---------- Data section ----------

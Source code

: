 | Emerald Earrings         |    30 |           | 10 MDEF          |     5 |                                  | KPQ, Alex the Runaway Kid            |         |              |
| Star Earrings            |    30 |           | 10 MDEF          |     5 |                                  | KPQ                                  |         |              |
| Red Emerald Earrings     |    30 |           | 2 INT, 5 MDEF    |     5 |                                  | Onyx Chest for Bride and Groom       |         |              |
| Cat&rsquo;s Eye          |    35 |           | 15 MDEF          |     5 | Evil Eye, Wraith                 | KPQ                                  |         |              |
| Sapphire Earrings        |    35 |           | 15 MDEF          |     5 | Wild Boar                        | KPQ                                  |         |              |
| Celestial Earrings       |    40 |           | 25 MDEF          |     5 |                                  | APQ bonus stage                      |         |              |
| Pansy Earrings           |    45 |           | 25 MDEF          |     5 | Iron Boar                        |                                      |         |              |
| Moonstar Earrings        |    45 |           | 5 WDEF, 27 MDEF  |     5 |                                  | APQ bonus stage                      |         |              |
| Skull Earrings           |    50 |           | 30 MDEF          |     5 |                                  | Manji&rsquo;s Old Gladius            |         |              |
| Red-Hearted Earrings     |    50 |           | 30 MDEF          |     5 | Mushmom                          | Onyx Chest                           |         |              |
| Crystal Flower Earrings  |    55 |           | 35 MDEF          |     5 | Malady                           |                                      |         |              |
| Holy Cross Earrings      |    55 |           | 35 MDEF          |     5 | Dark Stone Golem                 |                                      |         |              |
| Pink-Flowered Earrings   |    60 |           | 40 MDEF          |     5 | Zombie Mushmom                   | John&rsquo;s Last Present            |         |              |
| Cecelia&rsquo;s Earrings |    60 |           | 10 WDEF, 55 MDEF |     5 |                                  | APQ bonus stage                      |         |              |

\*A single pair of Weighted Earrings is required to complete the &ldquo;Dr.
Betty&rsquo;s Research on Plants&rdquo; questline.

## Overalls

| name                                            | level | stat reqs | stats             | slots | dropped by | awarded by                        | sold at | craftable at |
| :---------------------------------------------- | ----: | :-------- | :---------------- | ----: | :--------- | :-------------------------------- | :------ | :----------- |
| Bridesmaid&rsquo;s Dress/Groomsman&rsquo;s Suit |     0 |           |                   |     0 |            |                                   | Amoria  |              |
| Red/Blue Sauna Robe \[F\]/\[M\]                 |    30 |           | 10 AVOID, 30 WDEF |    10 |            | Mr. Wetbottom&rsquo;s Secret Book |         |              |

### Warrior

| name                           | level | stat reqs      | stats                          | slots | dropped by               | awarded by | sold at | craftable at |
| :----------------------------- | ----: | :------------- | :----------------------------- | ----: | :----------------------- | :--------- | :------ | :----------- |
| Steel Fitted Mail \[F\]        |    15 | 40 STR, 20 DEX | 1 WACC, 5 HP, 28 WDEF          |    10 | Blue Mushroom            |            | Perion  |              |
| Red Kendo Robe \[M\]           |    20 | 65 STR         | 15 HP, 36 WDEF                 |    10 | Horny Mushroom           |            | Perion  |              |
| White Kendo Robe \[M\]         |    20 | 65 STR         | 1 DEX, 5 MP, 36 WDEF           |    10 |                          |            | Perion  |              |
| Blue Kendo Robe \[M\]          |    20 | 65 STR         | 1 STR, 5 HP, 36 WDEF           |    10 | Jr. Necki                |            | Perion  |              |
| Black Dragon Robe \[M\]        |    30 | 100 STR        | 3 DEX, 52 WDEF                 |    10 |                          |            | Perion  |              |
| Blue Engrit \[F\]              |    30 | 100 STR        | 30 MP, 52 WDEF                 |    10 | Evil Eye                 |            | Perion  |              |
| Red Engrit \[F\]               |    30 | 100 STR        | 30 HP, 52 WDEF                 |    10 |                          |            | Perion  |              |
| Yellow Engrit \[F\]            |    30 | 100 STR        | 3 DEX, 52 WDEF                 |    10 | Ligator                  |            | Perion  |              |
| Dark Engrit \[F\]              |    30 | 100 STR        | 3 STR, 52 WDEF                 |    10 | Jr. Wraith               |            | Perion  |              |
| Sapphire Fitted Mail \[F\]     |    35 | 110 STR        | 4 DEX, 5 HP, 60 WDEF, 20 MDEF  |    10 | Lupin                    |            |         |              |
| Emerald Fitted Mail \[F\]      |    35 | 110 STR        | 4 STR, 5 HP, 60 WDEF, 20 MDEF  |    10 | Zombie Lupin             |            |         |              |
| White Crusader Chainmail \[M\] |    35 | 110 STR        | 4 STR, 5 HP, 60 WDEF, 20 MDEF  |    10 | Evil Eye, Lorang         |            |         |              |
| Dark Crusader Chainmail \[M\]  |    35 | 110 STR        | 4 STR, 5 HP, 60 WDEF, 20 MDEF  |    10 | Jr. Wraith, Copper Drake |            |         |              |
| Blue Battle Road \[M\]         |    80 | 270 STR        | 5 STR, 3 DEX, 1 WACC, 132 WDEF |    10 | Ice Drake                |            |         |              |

----------

_Required action_.
In your reply, restate every entry exactly.

_Finished exercise_.
Source code

: | Emerald Earrings         |    30 |           | 10 MDEF          |     5 |                                  | KPQ, Alex the Runaway Kid            |         |              |
| Star Earrings            |    30 |           | 10 MDEF          |     5 |                                  | KPQ                                  |         |              |
| Red Emerald Earrings     |    30 |           | 2 INT, 5 MDEF    |     5 |                                  | Onyx Chest for Bride and Groom       |         |              |
| Cat&rsquo;s Eye          |    35 |           | 15 MDEF          |     5 | Evil Eye, Wraith                 | KPQ                                  |         |              |
| Sapphire Earrings        |    35 |           | 15 MDEF          |     5 | Wild Boar                        | KPQ                                  |         |              |
| Celestial Earrings       |    40 |           | 25 MDEF          |     5 |                                  | APQ bonus stage                      |         |              |
| Pansy Earrings           |    45 |           | 25 MDEF          |     5 | Iron Boar                        |                                      |         |              |
| Moonstar Earrings        |    45 |           | 5 WDEF, 27 MDEF  |     5 |                                  | APQ bonus stage                      |         |              |
| Skull Earrings           |    50 |           | 30 MDEF          |     5 |                                  | Manji&rsquo;s Old Gladius            |         |              |
| Red-Hearted Earrings     |    50 |           | 30 MDEF          |     5 | Mushmom                          | Onyx Chest                           |         |              |
| Crystal Flower Earrings  |    55 |           | 35 MDEF          |     5 | Malady                           |                                      |         |              |
| Holy Cross Earrings      |    55 |           | 35 MDEF          |     5 | Dark Stone Golem                 |                                      |         |              |
| Pink-Flowered Earrings   |    60 |           | 40 MDEF          |     5 | Zombie Mushmom                   | John&rsquo;s Last Present            |         |              |
| Cecelia&rsquo;s Earrings |    60 |           | 10 WDEF, 55 MDEF |     5 |                                  | APQ bonus stage                      |         |              |

\*A single pair of Weighted Earrings is required to complete the &ldquo;Dr.
Betty&rsquo;s Research on Plants&rdquo; questline.

## Overalls

| name                                            | level | stat reqs | stats             | slots | dropped by | awarded by                        | sold at | craftable at |
| :---------------------------------------------- | ----: | :-------- | :---------------- | ----: | :--------- | :-------------------------------- | :------ | :----------- |
| Bridesmaid&rsquo;s Dress/Groomsman&rsquo;s Suit |     0 |           |                   |     0 |            |                                   | Amoria  |              |
| Red/Blue Sauna Robe \[F\]/\[M\]                 |    30 |           | 10 AVOID, 30 WDEF |    10 |            | Mr. Wetbottom&rsquo;s Secret Book |         |              |

### Warrior

| name                           | level | stat reqs      | stats                          | slots | dropped by               | awarded by | sold at | craftable at |
| :----------------------------- | ----: | :------------- | :----------------------------- | ----: | :----------------------- | :--------- | :------ | :----------- |
| Steel Fitted Mail \[F\]        |    15 | 40 STR, 20 DEX | 1 WACC, 5 HP, 28 WDEF          |    10 | Blue Mushroom            |            | Perion  |              |
| Red Kendo Robe \[M\]           |    20 | 65 STR         | 15 HP, 36 WDEF                 |    10 | Horny Mushroom           |            | Perion  |              |
| White Kendo Robe \[M\]         |    20 | 65 STR         | 1 DEX, 5 MP, 36 WDEF           |    10 |                          |            | Perion  |              |
| Blue Kendo Robe \[M\]          |    20 | 65 STR         | 1 STR, 5 HP, 36 WDEF           |    10 | Jr. Necki                |            | Perion  |              |
| Black Dragon Robe \[M\]        |    30 | 100 STR        | 3 DEX, 52 WDEF                 |    10 |                          |            | Perion  |              |
| Blue Engrit \[F\]              |    30 | 100 STR        | 30 MP, 52 WDEF                 |    10 | Evil Eye                 |            | Perion  |              |
| Red Engrit \[F\]               |    30 | 100 STR        | 30 HP, 52 WDEF                 |    10 |                          |            | Perion  |              |
| Yellow Engrit \[F\]            |    30 | 100 STR        | 3 DEX, 52 WDEF                 |    10 | Ligator                  |            | Perion  |              |
| Dark Engrit \[F\]              |    30 | 100 STR        | 3 STR, 52 WDEF                 |    10 | Jr. Wraith               |            | Perion  |              |
| Sapphire Fitted Mail \[F\]     |    35 | 110 STR        | 4 DEX, 5 HP, 60 WDEF, 20 MDEF  |    10 | Lupin                    |            |         |              |
| Emerald Fitted Mail \[F\]      |    35 | 110 STR        | 4 STR, 5 HP, 60 WDEF, 20 MDEF  |    10 | Zombie Lupin             |            |         |              |
| White Crusader Chainmail \[M\] |    35 | 110 STR        | 4 STR, 5 HP, 60 WDEF, 20 MDEF  |    10 | Evil Eye, Lorang         |            |         |              |
| Dark Crusader Chainmail \[M\]  |    35 | 110 STR        | 4 STR, 5 HP, 60 WDEF, 20 MDEF  |    10 | Jr. Wraith, Copper Drake |            |         |              |
| Blue Battle Road \[M\]         |    80 | 270 STR        | 5 STR, 3 DEX, 1 WACC, 132 WDEF |    10 | Ice Drake                |            |         |              |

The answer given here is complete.